David Cameron has resisted demands for an inquiry into the conduct of Tory Chief Whip Andrew Mitchell as the row over his tirade against police officers in Downing Street deepened.
Mr Mitchell sought to draw a line under the affair as he appeared before the cameras for the first time to apologise publicly for his outburst after officers refused to allow him to cycle through the main gates.
However, police representatives reacted with fury after he made clear he did not accept reports that he called the officers "plebs" in the course of the altercation on Wednesday evening.
The chairman of the Metropolitan Police Federation John Tully said he was effectively accusing the officers involved of lying and called on the Prime Minister to institute an inquiry.

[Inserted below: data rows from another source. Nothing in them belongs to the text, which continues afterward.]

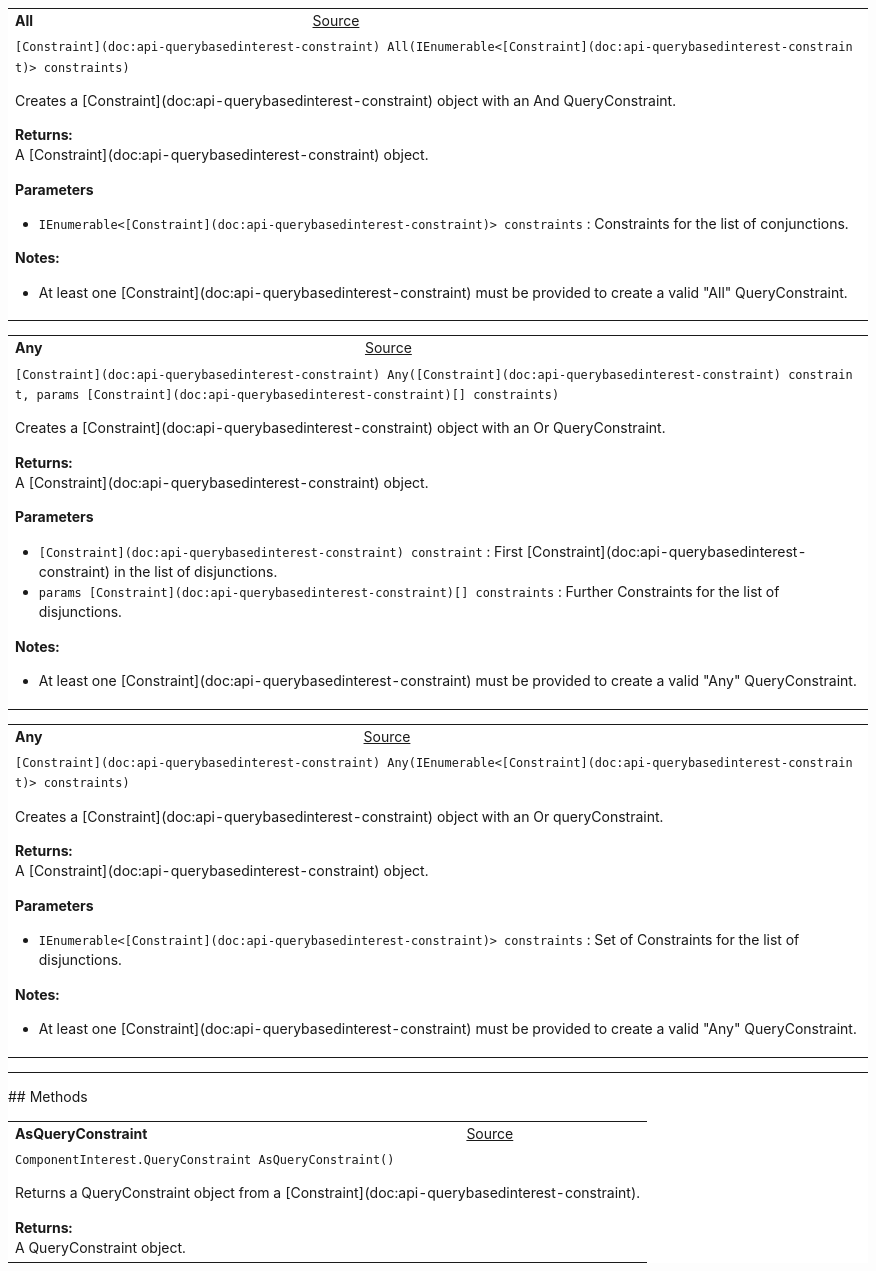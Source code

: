 <table class="io-api-doc">    <tr>        <td class="io-api-doc-name"><a id="all-ienumerable-constraint"></a><b>All</b></td>        <td class="io-api-doc-source"><a href="https://www.github.com/spatialos/gdk-for-unity/blob/0.3.3/workers/unity/Packages/io.improbable.gdk.querybasedinteresthelper/Constraint.cs/#L353">Source</a></td>    </tr>    <tr>        <td class="io-api-doc-content" colspan="2"><code>[Constraint](doc:api-querybasedinterest-constraint) All(IEnumerable&lt;[Constraint](doc:api-querybasedinterest-constraint)&gt; constraints)</code></p>Creates a [Constraint](doc:api-querybasedinterest-constraint) object with an And QueryConstraint. </p><b>Returns:</b></br>A [Constraint](doc:api-querybasedinterest-constraint) object. </p><b>Parameters</b><ul><li><code>IEnumerable&lt;[Constraint](doc:api-querybasedinterest-constraint)&gt; constraints</code> : Constraints for the list of conjunctions. </li></ul></p><b>Notes:</b><ul><li>At least one [Constraint](doc:api-querybasedinterest-constraint) must be provided to create a valid "All" QueryConstraint. </li></ul></td>    </tr></table>
<table class="io-api-doc">    <tr>        <td class="io-api-doc-name"><a id="any-constraint-params-constraint"></a><b>Any</b></td>        <td class="io-api-doc-source"><a href="https://www.github.com/spatialos/gdk-for-unity/blob/0.3.3/workers/unity/Packages/io.improbable.gdk.querybasedinteresthelper/Constraint.cs/#L382">Source</a></td>    </tr>    <tr>        <td class="io-api-doc-content" colspan="2"><code>[Constraint](doc:api-querybasedinterest-constraint) Any([Constraint](doc:api-querybasedinterest-constraint) constraint, params [Constraint](doc:api-querybasedinterest-constraint)[] constraints)</code></p>Creates a [Constraint](doc:api-querybasedinterest-constraint) object with an Or QueryConstraint. </p><b>Returns:</b></br>A [Constraint](doc:api-querybasedinterest-constraint) object. </p><b>Parameters</b><ul><li><code>[Constraint](doc:api-querybasedinterest-constraint) constraint</code> : First [Constraint](doc:api-querybasedinterest-constraint) in the list of disjunctions. </li><li><code>params [Constraint](doc:api-querybasedinterest-constraint)[] constraints</code> : Further Constraints for the list of disjunctions. </li></ul></p><b>Notes:</b><ul><li>At least one [Constraint](doc:api-querybasedinterest-constraint) must be provided to create a valid "Any" QueryConstraint. </li></ul></td>    </tr></table>
<table class="io-api-doc">    <tr>        <td class="io-api-doc-name"><a id="any-ienumerable-constraint"></a><b>Any</b></td>        <td class="io-api-doc-source"><a href="https://www.github.com/spatialos/gdk-for-unity/blob/0.3.3/workers/unity/Packages/io.improbable.gdk.querybasedinteresthelper/Constraint.cs/#L403">Source</a></td>    </tr>    <tr>        <td class="io-api-doc-content" colspan="2"><code>[Constraint](doc:api-querybasedinterest-constraint) Any(IEnumerable&lt;[Constraint](doc:api-querybasedinterest-constraint)&gt; constraints)</code></p>Creates a [Constraint](doc:api-querybasedinterest-constraint) object with an Or queryConstraint. </p><b>Returns:</b></br>A [Constraint](doc:api-querybasedinterest-constraint) object. </p><b>Parameters</b><ul><li><code>IEnumerable&lt;[Constraint](doc:api-querybasedinterest-constraint)&gt; constraints</code> : Set of Constraints for the list of disjunctions. </li></ul></p><b>Notes:</b><ul><li>At least one [Constraint](doc:api-querybasedinterest-constraint) must be provided to create a valid "Any" QueryConstraint. </li></ul></td>    </tr></table>




</p>
<hr style="width:100%; border-top-color:#d8d8d8" />
## Methods


</p>


<table class="io-api-doc">    <tr>        <td class="io-api-doc-name"><a id="asqueryconstraint"></a><b>AsQueryConstraint</b></td>        <td class="io-api-doc-source"><a href="https://www.github.com/spatialos/gdk-for-unity/blob/0.3.3/workers/unity/Packages/io.improbable.gdk.querybasedinteresthelper/Constraint.cs/#L423">Source</a></td>    </tr>    <tr>        <td class="io-api-doc-content" colspan="2"><code>ComponentInterest.QueryConstraint AsQueryConstraint()</code></p>Returns a QueryConstraint object from a [Constraint](doc:api-querybasedinterest-constraint). </p><b>Returns:</b></br>A QueryConstraint object. </td>    </tr></table>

Earlier The Sun, which broke the story, reported that it had now seen a police report of the incident which indicated that Mr Mitchell did call the officers "plebs" as well as swearing at them repeatedly.
The report, drawn up for senior officers, was said to be backed up by at least two officers making the same verbatim note of the exchange in their pocket books.

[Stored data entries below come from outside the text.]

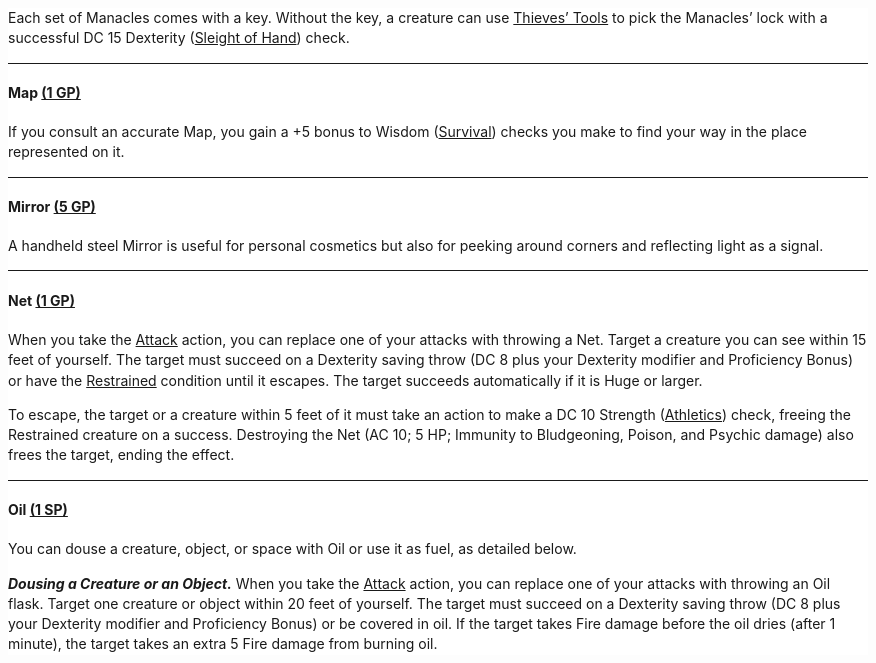 Each set of Manacles comes with a key. Without the key, a creature can use [Thieves’ Tools](https://www.dndbeyond.com/equipment/495-thieves-tools) to pick the Manacles’ lock with a successful DC 15 Dexterity ([Sleight of Hand](https://www.dndbeyond.com/sources/dnd/free-rules/playing-the-game#Skills)) check.

---

#### [](https://www.dndbeyond.com/sources/dnd/phb-2024/equipment#Map1GP)Map [(1 GP)](https://www.dndbeyond.com/equipment/391-map)

If you consult an accurate Map, you gain a +5 bonus to Wisdom ([Survival](https://www.dndbeyond.com/sources/dnd/free-rules/playing-the-game#Skills)) checks you make to find your way in the place represented on it.

---

#### [](https://www.dndbeyond.com/sources/dnd/phb-2024/equipment#Mirror5GP)Mirror [(5 GP)](https://www.dndbeyond.com/equipment/484-mirror)

A handheld steel Mirror is useful for personal cosmetics but also for peeking around corners and reflecting light as a signal.

---

#### [](https://www.dndbeyond.com/sources/dnd/phb-2024/equipment#Net1GP)Net [(1 GP)](https://www.dndbeyond.com/equipment/38-net)

When you take the [Attack](https://www.dndbeyond.com/sources/dnd/free-rules/rules-glossary#AttackAction) action, you can replace one of your attacks with throwing a Net. Target a creature you can see within 15 feet of yourself. The target must succeed on a Dexterity saving throw (DC 8 plus your Dexterity modifier and Proficiency Bonus) or have the [Restrained](https://www.dndbeyond.com/sources/dnd/free-rules/rules-glossary#RestrainedCondition) condition until it escapes. The target succeeds automatically if it is Huge or larger.

To escape, the target or a creature within 5 feet of it must take an action to make a DC 10 Strength ([Athletics](https://www.dndbeyond.com/sources/dnd/free-rules/playing-the-game#Skills)) check, freeing the Restrained creature on a success. Destroying the Net (AC 10; 5 HP; Immunity to Bludgeoning, Poison, and Psychic damage) also frees the target, ending the effect.

---

#### [](https://www.dndbeyond.com/sources/dnd/phb-2024/equipment#Oil1SP)Oil [(1 SP)](https://www.dndbeyond.com/equipment/393-oil)

You can douse a creature, object, or space with Oil or use it as fuel, as detailed below.

**_Dousing a Creature or an Object._** When you take the [Attack](https://www.dndbeyond.com/sources/dnd/free-rules/rules-glossary#AttackAction) action, you can replace one of your attacks with throwing an Oil flask. Target one creature or object within 20 feet of yourself. The target must succeed on a Dexterity saving throw (DC 8 plus your Dexterity modifier and Proficiency Bonus) or be covered in oil. If the target takes Fire damage before the oil dries (after 1 minute), the target takes an extra 5 Fire damage from burning oil.
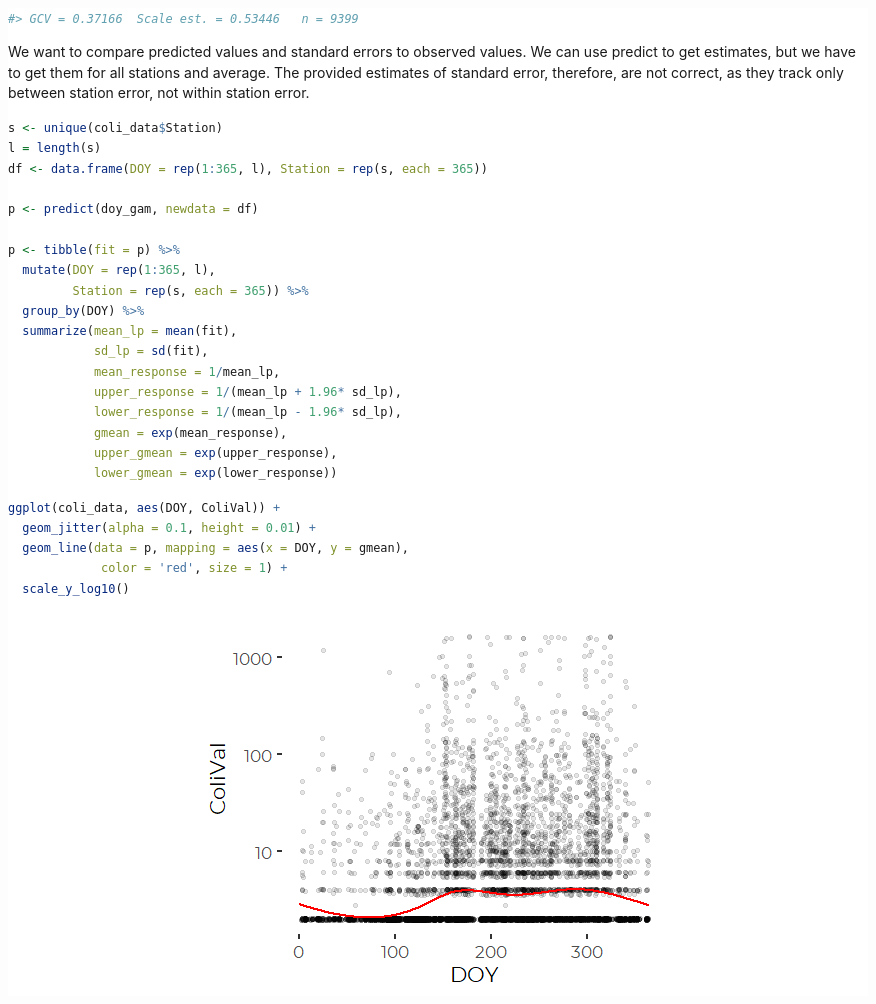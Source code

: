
 ``` r
#> GCV = 0.37166  Scale est. = 0.53446   n = 9399
```

We want to compare predicted values and standard errors to observed
values. We can use predict to get estimates, but we have to get them for
all stations and average. The provided estimates of standard error,
therefore, are not correct, as they track only between station error,
not within station error.

``` r
s <- unique(coli_data$Station)
l = length(s)
df <- data.frame(DOY = rep(1:365, l), Station = rep(s, each = 365))

p <- predict(doy_gam, newdata = df)

p <- tibble(fit = p) %>%
  mutate(DOY = rep(1:365, l), 
         Station = rep(s, each = 365)) %>%
  group_by(DOY) %>%
  summarize(mean_lp = mean(fit),
            sd_lp = sd(fit),
            mean_response = 1/mean_lp,
            upper_response = 1/(mean_lp + 1.96* sd_lp),
            lower_response = 1/(mean_lp - 1.96* sd_lp),
            gmean = exp(mean_response),
            upper_gmean = exp(upper_response),
            lower_gmean = exp(lower_response))
```

``` r
ggplot(coli_data, aes(DOY, ColiVal)) +
  geom_jitter(alpha = 0.1, height = 0.01) +
  geom_line(data = p, mapping = aes(x = DOY, y = gmean), 
             color = 'red', size = 1) +
  scale_y_log10()
```

<img src="shellfish_bacteria_analysis_files/figure-gfm/plot_doy_gam_predicts-1.png" style="display: block; margin: auto;" />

Arriving in Whitehall for a hastily arranged "doorstep" with reporters, Mr Mitchell accepted he had not shown sufficient respect to the police and reiterated the apology he issued last week after details of the encounter first emerged, saying: "I didn't show the police the amount of respect I should have done. We should all respect the police, they do an incredibly difficult job."
However, when he was pressed on whether he used the politically explosive word "plebs", he said: "I want to make it absolutely clear that I did not use the words that have been attributed to me," a claim which Mr Tully said put him directly at odds with the account given by the officers, casting doubts on their honesty.

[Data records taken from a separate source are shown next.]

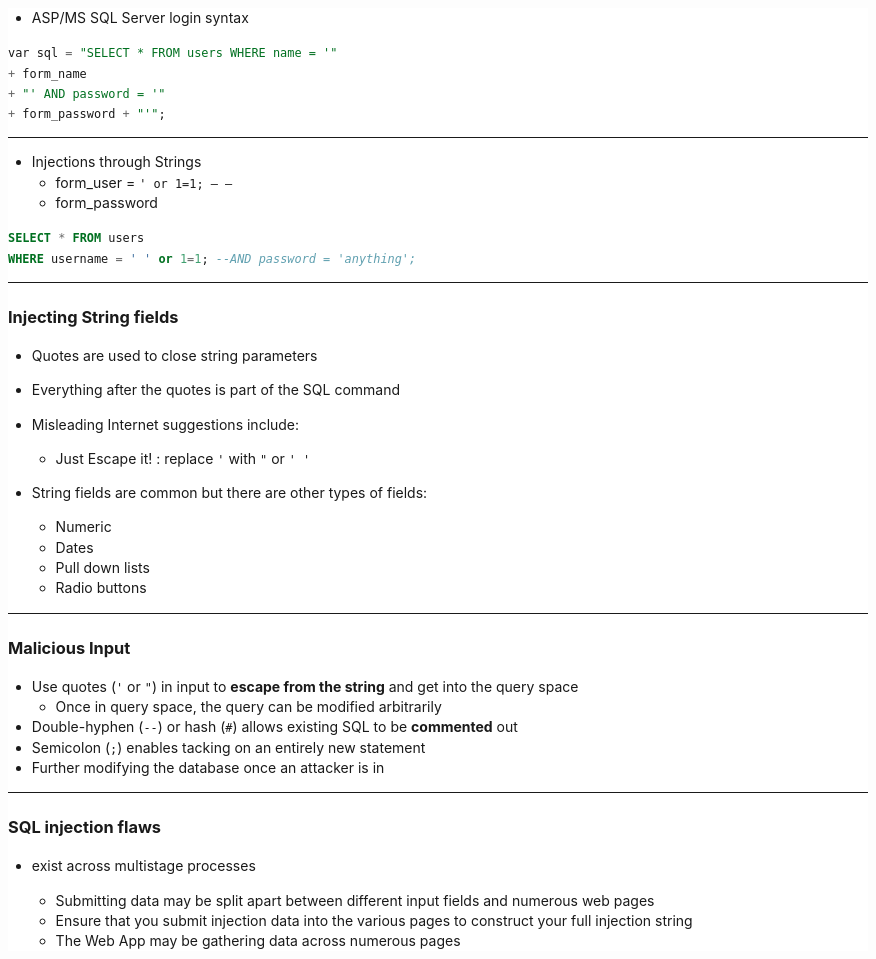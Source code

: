 - ASP/MS SQL Server login syntax

```sql
var sql = "SELECT * FROM users WHERE name = '"
+ form_name
+ "' AND password = '"
+ form_password + "'";
```

---

- Injections through Strings
  - form_user = `' or 1=1; – –`
  - form_password

```sql
SELECT * FROM users
WHERE username = ' ' or 1=1; --AND password = 'anything';
```

---

### Injecting String fields

- Quotes are used to close string parameters

- Everything after the quotes is part of the SQL command
- Misleading Internet suggestions include:

  - Just Escape it! : replace `'` with `"` or `' '`

- String fields are common but there are other types of fields:
  - Numeric
  - Dates
  - Pull down lists
  - Radio buttons

---

### Malicious Input

- Use quotes (`'` or `"`) in input to **escape from the string** and get into the query space
  - Once in query space, the query can be modified arbitrarily
- Double-hyphen (`--`) or hash (`#`) allows existing SQL to be **commented** out
- Semicolon (`;`) enables tacking on an entirely new statement
- Further modifying the database once an attacker is in

---

### SQL injection flaws

- exist across multistage processes

  - Submitting data may be split apart between different input fields and numerous web pages
  - Ensure that you submit injection data into the various pages to construct your full injection string
  - The Web App may be gathering data across numerous pages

Chief Superintendent Irene Curtis, president-elect of the Police Superintendents' Association, added: "By saying he disputes what the officer has said, he's actually calling into question the police officer's integrity, and for a police officer that's a very serious matter."
Downing Street indicated that, in the absence of an official complaint from Scotland Yard, Mr Cameron did not see the need to take the matter any further.